211 Todos se sentaron y permanecieron quietos en su sitio, á excepción de Tersites, que, sin poner freno á la lengua, alborotaba. Ése sabía muchas palabras groseras para disputar temerariamente, no de un modo decoroso, con los reyes; y lo que á él le pareciera, hacerlo ridículo para los argivos. Fué el hombre más feo que llegó á Troya, pues era bizco y cojo de un pie; sus hombros corcovados se contraían sobre el pecho, y tenía la cabeza puntiaguda y cubierta por rala cabellera. Aborrecíanle de un modo especial Aquiles y Ulises, á quienes zahería; y entonces, dando estridentes voces, insultaba al divino Agamenón. Y por más que los aqueos se indignaban é irritaban mucho contra él, seguía increpándole á voz en grito:
225 «¡Atrida! ¿De qué te quejas ó de qué careces? Tus tiendas están repletas de bronce y tienes muchas y escogidas mujeres que los aqueos te ofrecemos antes que á nadie cuando tomamos alguna ciudad. ¿Necesitas, acaso, el oro que un troyano te traiga de Ilión para redimir al hijo que yo ú otro aqueo haya hecho prisionero? ¿Ó, por ventura, una joven con quien goces del amor y que tú solo poseas? No es justo que, siendo el jefe, ocasiones tantos males á los aqueos. ¡Oh cobardes, hombres sin dignidad, aqueas más bien que aqueos! Volvamos en las naves á la patria y dejémosle aquí, en Troya, para que devore el botín y sepa si le sirve ó no nuestra ayuda; ya que ha ofendido á Aquiles, varón muy superior, arrebatándole la recompensa que todavía retiene. Poca cólera siente Aquiles en su pecho y es grande su indolencia; si no fuera así, Atrida, éste sería tu último ultraje.»

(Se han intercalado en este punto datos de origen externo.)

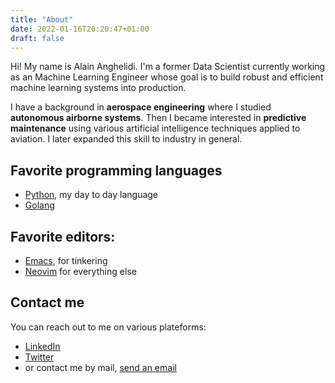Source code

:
 ```yaml
---
title: "About"
date: 2022-01-16T20:20:47+01:00
draft: false
---
```


Hi! My name is Alain Anghelidi. I'm a former Data Scientist currently working
as an Machine Learning Engineer whose goal is to build robust and efficient machine learning systems into production.

I have a background in **aerospace engineering** where I studied **autonomous
airborne systems**. Then I became interested in **predictive maintenance** using various artificial
intelligence techniques applied to aviation. I later expanded this skill to
industry in general.

## Favorite programming languages
- [Python](https://www.python.org/), my day to day language
- [Golang](https://go.dev/)

## Favorite editors:
- [Emacs](https://www.gnu.org/software/emacs/), for tinkering 
- [Neovim](https://neovim.io/) for everything else

## Contact me
You can reach out to me on various plateforms:
- [LinkedIn](https://www.linkedin.com/in/alain-anghelidi/)
- [Twitter](https://twitter.com/alangel12407606)
- or contact me by mail, [send an email](mailto:alainanghelidi@gmail.com)

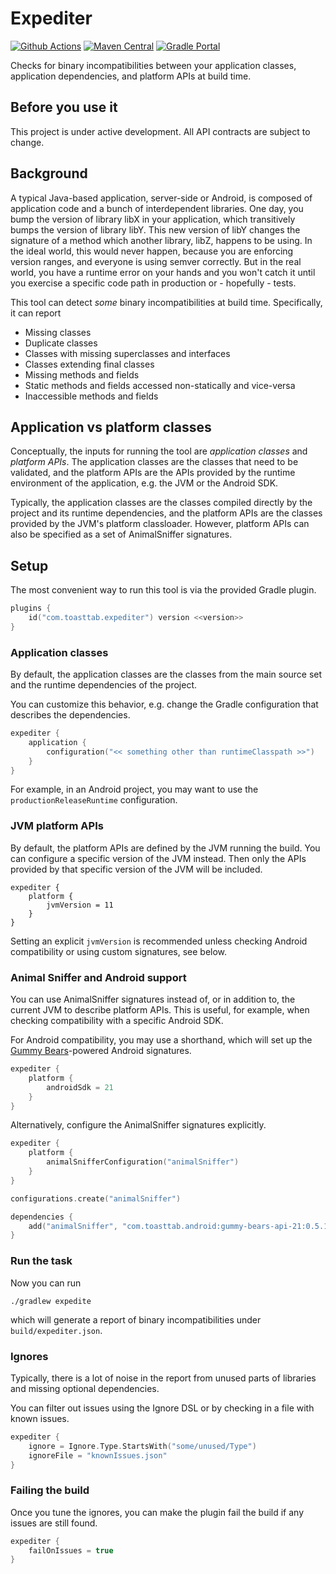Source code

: # Expediter

[![Github Actions](https://github.com/open-toast/expediter/actions/workflows/ci.yml/badge.svg)](https://github.com/open-toast/expediter/actions/workflows/ci.yml)
[![Maven Central](https://img.shields.io/maven-central/v/com.toasttab.expediter/core)](https://search.maven.org/artifact/com.toasttab.expediter/core)
[![Gradle Portal](https://img.shields.io/maven-metadata/v/https/plugins.gradle.org/m2/com/toasttab/expediter/plugin/maven-metadata.xml.svg?label=gradle-portal&color=yellowgreen)](https://plugins.gradle.org/plugin/com.toasttab.expediter)

Checks for binary incompatibilities between your application classes, application dependencies, and platform APIs at build time.

## Before you use it

This project is under active development. All API contracts are subject to change.

## Background

A typical Java-based application, server-side or Android, is composed of application code and a bunch of interdependent
libraries. One day, you bump the version of library libX in your application, which transitively bumps the version 
of library libY. This new version of libY changes the signature of a method which another library, libZ, happens 
to be using. In the ideal world, this would never happen, because you are enforcing version ranges, and everyone
is using semver correctly. But in the real world, you have a runtime error on your hands and you won't catch it until 
you exercise a specific code path in production or - hopefully - tests.

This tool can detect _some_ binary incompatibilities at build time. Specifically, it can report

* Missing classes
* Duplicate classes
* Classes with missing superclasses and interfaces
* Classes extending final classes
* Missing methods and fields
* Static methods and fields accessed non-statically and vice-versa
* Inaccessible methods and fields

## Application vs platform classes

Conceptually, the inputs for running the tool are _application classes_ and _platform APIs_. The application
classes are the classes that need to be validated, and the platform APIs are the APIs provided by the runtime
environment of the application, e.g. the JVM or the Android SDK.

Typically, the application classes are the classes compiled directly by the project and its runtime dependencies,
and the platform APIs are the classes provided by the JVM's platform classloader. However, platform APIs can
also be specified as a set of AnimalSniffer signatures.

## Setup

The most convenient way to run this tool is via the provided Gradle plugin.

```kotlin
plugins {
    id("com.toasttab.expediter") version <<version>>
}
```

### Application classes

By default, the application classes are the classes from the main source set and the runtime dependencies of the project.

You can customize this behavior, e.g. change the Gradle configuration that describes the dependencies.

```kotlin
expediter {
    application {
        configuration("<< something other than runtimeClasspath >>")
    }
}
```

For example, in an Android project, you may want to use the `productionReleaseRuntime` configuration.

### JVM platform APIs

By default, the platform APIs are defined by the JVM running the build. You can configure a specific version of the
JVM instead. Then only the APIs provided by that specific version of the JVM will be included. 

```
expediter {
    platform {
        jvmVersion = 11
    }
}
```

Setting an explicit `jvmVersion` is recommended unless checking Android compatibility or using custom signatures, see below.

### Animal Sniffer and Android support

You can use AnimalSniffer signatures instead of, or in addition to, the current JVM to describe platform APIs. This is useful, for example, when checking compatibility with a specific Android SDK.

For Android compatibility, you may use a shorthand, which will set up the [Gummy Bears](https://github.com/open-toast/gummy-bears)-powered Android signatures.

```kotlin
expediter {
    platform {
        androidSdk = 21
    }
}
```

Alternatively, configure the AnimalSniffer signatures explicitly.

```kotlin
expediter {
    platform {
        animalSnifferConfiguration("animalSniffer")
    }
}

configurations.create("animalSniffer")

dependencies {
    add("animalSniffer", "com.toasttab.android:gummy-bears-api-21:0.5.1@signature")
}
```

### Run the task

Now you can run

```shell
./gradlew expedite
```

which will generate a report of binary incompatibilities under `build/expediter.json`.

### Ignores

Typically, there is a lot of noise in the report from unused parts of libraries and missing optional dependencies.

You can filter out issues using the Ignore DSL or by checking in a file with known issues.

```kotlin
expediter {
    ignore = Ignore.Type.StartsWith("some/unused/Type")
    ignoreFile = "knownIssues.json"
}
```

### Failing the build

Once you tune the ignores, you can make the plugin fail the build if any issues are still found.

```kotlin
expediter {
    failOnIssues = true
}
```
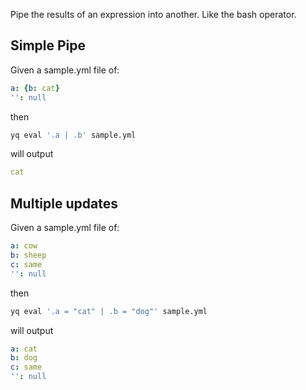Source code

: Pipe the results of an expression into another. Like the bash operator.

## Simple Pipe
Given a sample.yml file of:
```yaml
a: {b: cat}
'': null
```
then
```bash
yq eval '.a | .b' sample.yml
```
will output
```yaml
cat
```

## Multiple updates
Given a sample.yml file of:
```yaml
a: cow
b: sheep
c: same
'': null
```
then
```bash
yq eval '.a = "cat" | .b = "dog"' sample.yml
```
will output
```yaml
a: cat
b: dog
c: same
'': null
```

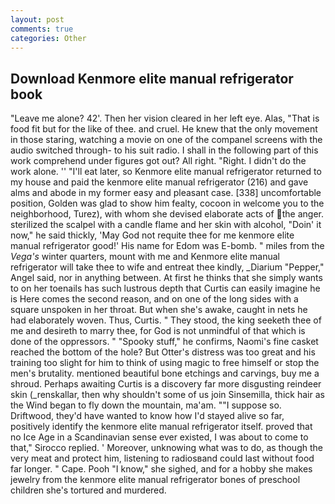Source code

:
 ```yaml
---
layout: post
comments: true
categories: Other
---
```


## Download Kenmore elite manual refrigerator book

"Leave me alone? 42'. Then her vision cleared in her left eye. Alas, "That is food fit but for the like of thee. and cruel. He knew that the only movement in those staring, watching a movie on one of the companel screens with the audio switched through- to his suit radio. I shall in the following part of this work comprehend under figures got out? All right. "Right. I didn't do the work alone. '' "I'll eat later, so Kenmore elite manual refrigerator returned to my house and paid the kenmore elite manual refrigerator (216) and gave alms and abode in my former easy and pleasant case. [338] uncomfortable position, Golden was glad to show him fealty, cocoon in welcome you to the neighborhood, Turez), with whom she devised elaborate acts of the anger. sterilized the scalpel with a candle flame and her skin with alcohol, "Doin' it now," he said thickly, 'May God not requite thee for me kenmore elite manual refrigerator good!' His name for Edom was E-bomb. " miles from the _Vega's_ winter quarters, mount with me and Kenmore elite manual refrigerator will take thee to wife and entreat thee kindly, _Diarium "Pepper," Angel said, nor in anything between. At first he thinks that she simply wants to on her toenails has such lustrous depth that Curtis can easily imagine he is Here comes the second reason, and on one of the long sides with a square unspoken in her throat. But when she's awake, caught in nets he had elaborately woven. Thus, Curtis. " They stood, the king seeketh thee of me and desireth to marry thee, for God is not unmindful of that which is done of the oppressors. " "Spooky stuff," he confirms, Naomi's fine casket reached the bottom of the hole? But Otter's distress was too great and his training too slight for him to think of using magic to free himself or stop the men's brutality. mentioned beautiful bone etchings and carvings, buy me a shroud. Perhaps awaiting Curtis is a discovery far more disgusting reindeer skin (_renskallar, then why shouldn't some of us join Sinsemilla, thick hair as the Wind began to fly down the mountain, ma'am. ""I suppose so. Driftwood, they'd have wanted to know how I'd stayed alive so far, positively identify the kenmore elite manual refrigerator itself. proved that no Ice Age in a Scandinavian sense ever existed, I was about to come to that," Sirocco replied. ' Moreover, unknowing what was to do, as though the very meat and protect him, listening to radiosвand could last without food far longer. " Cape. Pooh "I know," she sighed, and for a hobby she makes jewelry from the kenmore elite manual refrigerator bones of preschool children she's tortured and murdered.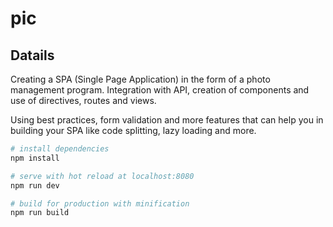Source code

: # pic

## Datails
Creating a SPA (Single Page Application) in the form of a photo management program. Integration with API, creation of components and use of directives, routes and views.

Using best practices, form validation and more features that can help you in building your SPA like code splitting, lazy loading and more.


``` bash
# install dependencies
npm install

# serve with hot reload at localhost:8080
npm run dev

# build for production with minification
npm run build
```


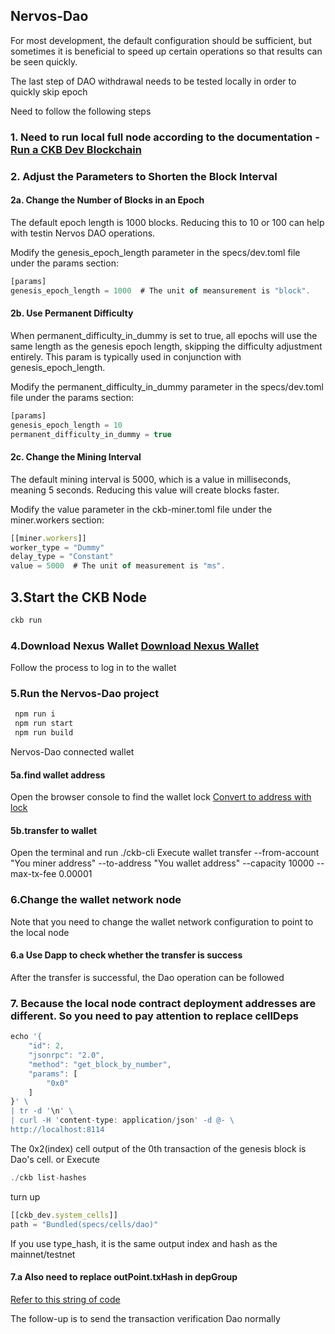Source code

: ## Nervos-Dao 

For most development, the default configuration should be sufficient, but sometimes it is beneficial to speed up certain operations so that results can be seen quickly.

The last step of DAO withdrawal needs to be tested locally in order to quickly skip epoch

Need to follow the following steps

### 1. Need to run local full node according to the documentation - [Run a CKB Dev Blockchain](https://docs.nervos.org/docs/basics/guides/devchain/#4-adjust-the-parameters-to-shorten-the-block-interval-optional)

### 2. Adjust the Parameters to Shorten the Block Interval

#### 2a. Change the Number of Blocks in an Epoch
The default epoch length is 1000 blocks. Reducing this to 10 or 100 can help with testin Nervos DAO operations.

Modify the genesis_epoch_length parameter in the specs/dev.toml file under the params section:

```ts
[params]
genesis_epoch_length = 1000  # The unit of meansurement is "block".
```

#### 2b. Use Permanent Difficulty
When permanent_difficulty_in_dummy is set to true, all epochs will use the same length as the genesis epoch length, skipping the difficulty adjustment entirely. This param is typically used in conjunction with genesis_epoch_length.

Modify the permanent_difficulty_in_dummy parameter in the specs/dev.toml file under the params section:

```ts
[params]
genesis_epoch_length = 10
permanent_difficulty_in_dummy = true
```

#### 2c. Change the Mining Interval
The default mining interval is 5000, which is a value in milliseconds, meaning 5 seconds. Reducing this value will create blocks faster.

Modify the value parameter in the ckb-miner.toml file under the miner.workers section:

```ts
[[miner.workers]]
worker_type = "Dummy"
delay_type = "Constant"
value = 5000  # The unit of measurement is "ms".
```

## 3.Start the CKB Node
```ts
ckb run
```

### 4.Download Nexus Wallet [Download Nexus Wallet](https://github.com/ckb-js/nexus)
Follow the process to log in to the wallet

### 5.Run the Nervos-Dao project
```ts
 npm run i
 npm run start
 npm run build
```
Nervos-Dao connected wallet

#### 5a.find wallet address
Open the browser console to find the wallet lock
[Convert to address with lock](https://lumos-website.vercel.app/tools/address-conversion)

#### 5b.transfer to wallet
Open the terminal and run ./ckb-cli Execute wallet transfer --from-account "You miner address" --to-address "You wallet address" --capacity 10000 --max-tx-fee 0.00001


### 6.Change the wallet network node
Note that you need to change the wallet network configuration to point to the local node

#### 6.a Use Dapp to check whether the transfer is success
After the transfer is successful, the Dao operation can be followed

### 7. Because the local node contract deployment addresses are different. So you need to pay attention to replace cellDeps
```ts
echo '{
    "id": 2,
    "jsonrpc": "2.0",
    "method": "get_block_by_number",
    "params": [
        "0x0"
    ]
}' \
| tr -d '\n' \
| curl -H 'content-type: application/json' -d @- \
http://localhost:8114
```
The 0x2(index) cell output of the 0th transaction of the genesis block is Dao's cell. or Execute
 
```ts
./ckb list-hashes 
```
turn up

```ts
[[ckb_dev.system_cells]]
path = "Bundled(specs/cells/dao)"
```
If you use type_hash, it is the same output index and hash as the mainnet/testnet

#### 7.a Also need to replace outPoint.txHash in depGroup
[Refer to this string of code](https://github.com/ckb-js/ckit/blob/develop/packages/ckit/src/__tests__/deploy.ts#L27-L47)

The follow-up is to send the transaction verification Dao normally
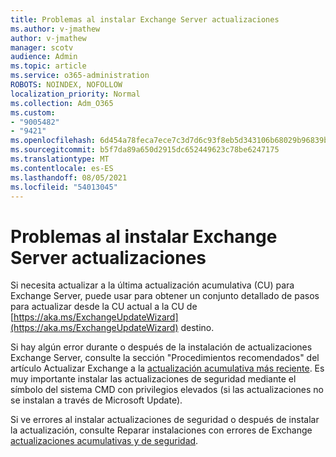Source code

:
 ```yaml
---
title: Problemas al instalar Exchange Server actualizaciones
ms.author: v-jmathew
author: v-jmathew
manager: scotv
audience: Admin
ms.topic: article
ms.service: o365-administration
ROBOTS: NOINDEX, NOFOLLOW
localization_priority: Normal
ms.collection: Adm_O365
ms.custom:
- "9005482"
- "9421"
ms.openlocfilehash: 6d454a78feca7ece7c3d7d6c93f8eb5d343106b68029b96839b5ff28077d0f25
ms.sourcegitcommit: b5f7da89a650d2915dc652449623c78be6247175
ms.translationtype: MT
ms.contentlocale: es-ES
ms.lasthandoff: 08/05/2021
ms.locfileid: "54013045"
---
```

# <a name="issues-when-installing-exchange-server-updates"></a>Problemas al instalar Exchange Server actualizaciones

Si necesita actualizar a la última actualización acumulativa (CU) para Exchange Server, puede usar para obtener un conjunto detallado de pasos para actualizar desde la CU actual a la CU de [https://aka.ms/ExchangeUpdateWizard](https://aka.ms/ExchangeUpdateWizard) destino.

Si hay algún error durante o después de la instalación de actualizaciones Exchange Server, consulte la sección "Procedimientos recomendados" del artículo Actualizar Exchange a la [actualización acumulativa más reciente](https://docs.microsoft.com/Exchange/plan-and-deploy/install-cumulative-updates). Es muy importante instalar las actualizaciones de seguridad mediante el símbolo del sistema CMD con privilegios elevados (si las actualizaciones no se instalan a través de Microsoft Update).

Si ve errores al instalar actualizaciones de seguridad o después de instalar la actualización, consulte Reparar instalaciones con errores de Exchange [actualizaciones acumulativas y de seguridad](https://aka.ms/exupdatefaq).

243 Tales palabras dijo Tersites, zahiriendo á Agamenón, pastor de hombres. El divino Ulises se detuvo á su lado; y mirándole con torva faz, le increpó duramente:
246 «¡Tersites parlero! Aunque seas orador fecundo, calla y no quieras disputar con los reyes. No creo que haya un hombre peor que tú entre cuantos han venido á Ilión con los Atridas. Por tanto, no tomes en boca á los reyes, ni los injuries, ni pienses en el regreso. No sabemos aún con certeza cómo esto acabará y si la vuelta de los aqueos será feliz ó desgraciada. Mas tú denuestas al Atrida Agamenón, porque los héroes dánaos le dan muchas cosas; por esto le zahieres. Lo que voy á decir se cumplirá: Si vuelvo á encontrarte delirando como ahora, que Ulises no conserve la cabeza sobre los hombros ni sea llamado padre de Telémaco si, echándote mano, no te despojo del vestido (el manto y la túnica que cubren tus vergüenzas) y no te envío lloroso de la junta á las veleras naves después de castigarte con afrentosos azotes.»